Ghost Kitchens Are Very Popular Now. But Are They a Permanent Trend?

Ghost kitchens are proliferating amid the pandemic as people cut back on restaurant dining in favor of takeout.

This week Phillips Edison & Company released its industry insights on trending retail themes as part of ICSC’s virtual RECon event. Its most interesting theme heading into 2021—Ghost Kitchens. 

Phillips Edison & Company noted that there has been an increase in national brands, such as Fatburger, Nathan’s Famous Hot Dogs, Shake Shack, Fazoli’s and Bloomin’ Brands, using ghost kitchens to provide takeout and delivery service without opening a storefront. It also pointed to DoorDash has gotten in on the ghost kitchen trend with the introduction of DoorDash Kitchens. This concept provides customized kitchen space for five restaurant operators offering delivery and takeout service through the DoorDash app.

The Case for Ghost Kitchens

Indeed, ghost kitchens are proliferating amid the pandemic as people cut back on restaurant dining in favor of takeout. There are other drivers behind this trend as well, explains Safi Aziz, senior associate of Innovation Services at PropTech VC firm MetaProp.

As COVID-19 accelerates experimentation in retail, Aziz says that shopping mall owners see ghost kitchens as an opportunity to buttress the significant losses their food courts are suffering. He spoke with one shopping mall owner in Canada that is digitizing its physical food courts and serving delivery and takeout orders from different restaurants — all from one kitchen with a method called “basketing.” 

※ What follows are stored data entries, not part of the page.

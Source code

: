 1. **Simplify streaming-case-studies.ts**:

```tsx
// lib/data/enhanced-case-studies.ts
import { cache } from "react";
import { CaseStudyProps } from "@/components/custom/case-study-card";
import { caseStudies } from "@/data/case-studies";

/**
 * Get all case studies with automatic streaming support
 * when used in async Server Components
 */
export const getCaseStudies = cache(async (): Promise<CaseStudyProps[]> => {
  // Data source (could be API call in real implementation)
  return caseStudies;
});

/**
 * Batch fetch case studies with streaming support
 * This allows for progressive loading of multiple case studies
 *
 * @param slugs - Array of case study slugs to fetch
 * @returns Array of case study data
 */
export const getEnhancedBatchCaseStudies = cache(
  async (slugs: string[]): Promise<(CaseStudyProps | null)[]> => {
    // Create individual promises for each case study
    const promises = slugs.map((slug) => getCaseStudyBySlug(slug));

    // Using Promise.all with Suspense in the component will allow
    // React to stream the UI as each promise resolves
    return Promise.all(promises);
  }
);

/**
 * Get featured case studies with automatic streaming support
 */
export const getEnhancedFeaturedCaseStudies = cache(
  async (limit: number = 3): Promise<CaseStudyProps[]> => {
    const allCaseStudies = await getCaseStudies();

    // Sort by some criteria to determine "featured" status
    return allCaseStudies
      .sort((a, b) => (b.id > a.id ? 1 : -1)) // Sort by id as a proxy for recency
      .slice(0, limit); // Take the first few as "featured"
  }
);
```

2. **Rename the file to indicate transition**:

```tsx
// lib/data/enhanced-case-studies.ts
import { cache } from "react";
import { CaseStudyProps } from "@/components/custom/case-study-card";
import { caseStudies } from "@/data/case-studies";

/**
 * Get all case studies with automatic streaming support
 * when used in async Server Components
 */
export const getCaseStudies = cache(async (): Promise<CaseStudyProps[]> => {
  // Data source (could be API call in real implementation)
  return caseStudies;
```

If the mall owner is successful, it could potentially boost existing restaurants’ revenue and consolidate costs from having to keep all restaurants open. Aziz believes this strategy will carry over into a post-vaccine world.

Ghost kitchens should become another sales channel for restaurants just like catering, drive-through windows and takeout, according to Aziz. But not all restaurants are approaching this channel the same way.

While some restaurants are opting to rent a ghost kitchen space from a vendor, others are rethinking their physical footprint to favor a larger kitchen with more workstations. Larger restaurants that have scale, like Chiptole, are experimenting with virtual kitchens that will only serve delivery orders, according to Aziz. 

The 80/20 Rule

While Aziz thinks ghost kitchens are here to stay, other observers believe they may be a flash in the pan. Dan Rowe, founder and CEO of Fransmart, believes that ghost kitchens will likely follow the 80/20 rule. “Eighty percent will fail, and 20 percent will succeed — but only those that enlist a brand with a soul to join their facility,” he writes in Entrepreneur.  “There will be too many ghost kitchens — and too many without a reputation backing them — to make it.”

For franchisors, leasing space in a ghost kitchen is a short-term solution to a long-term problem, he continues. “Delivery will still be a priority in a post-Covid world, so restaurants should avoid third-party ghost kitchens and instead consider investing in their own off-premise operations,” Rowe wrote.

Uber Eats also serves as a cautionary tale for this model. This past summer, it abandoned a plan to run its own food delivery kitchens, according to the Financial Times. It dropped it in favor of a desire to cut costs and focus on profitability.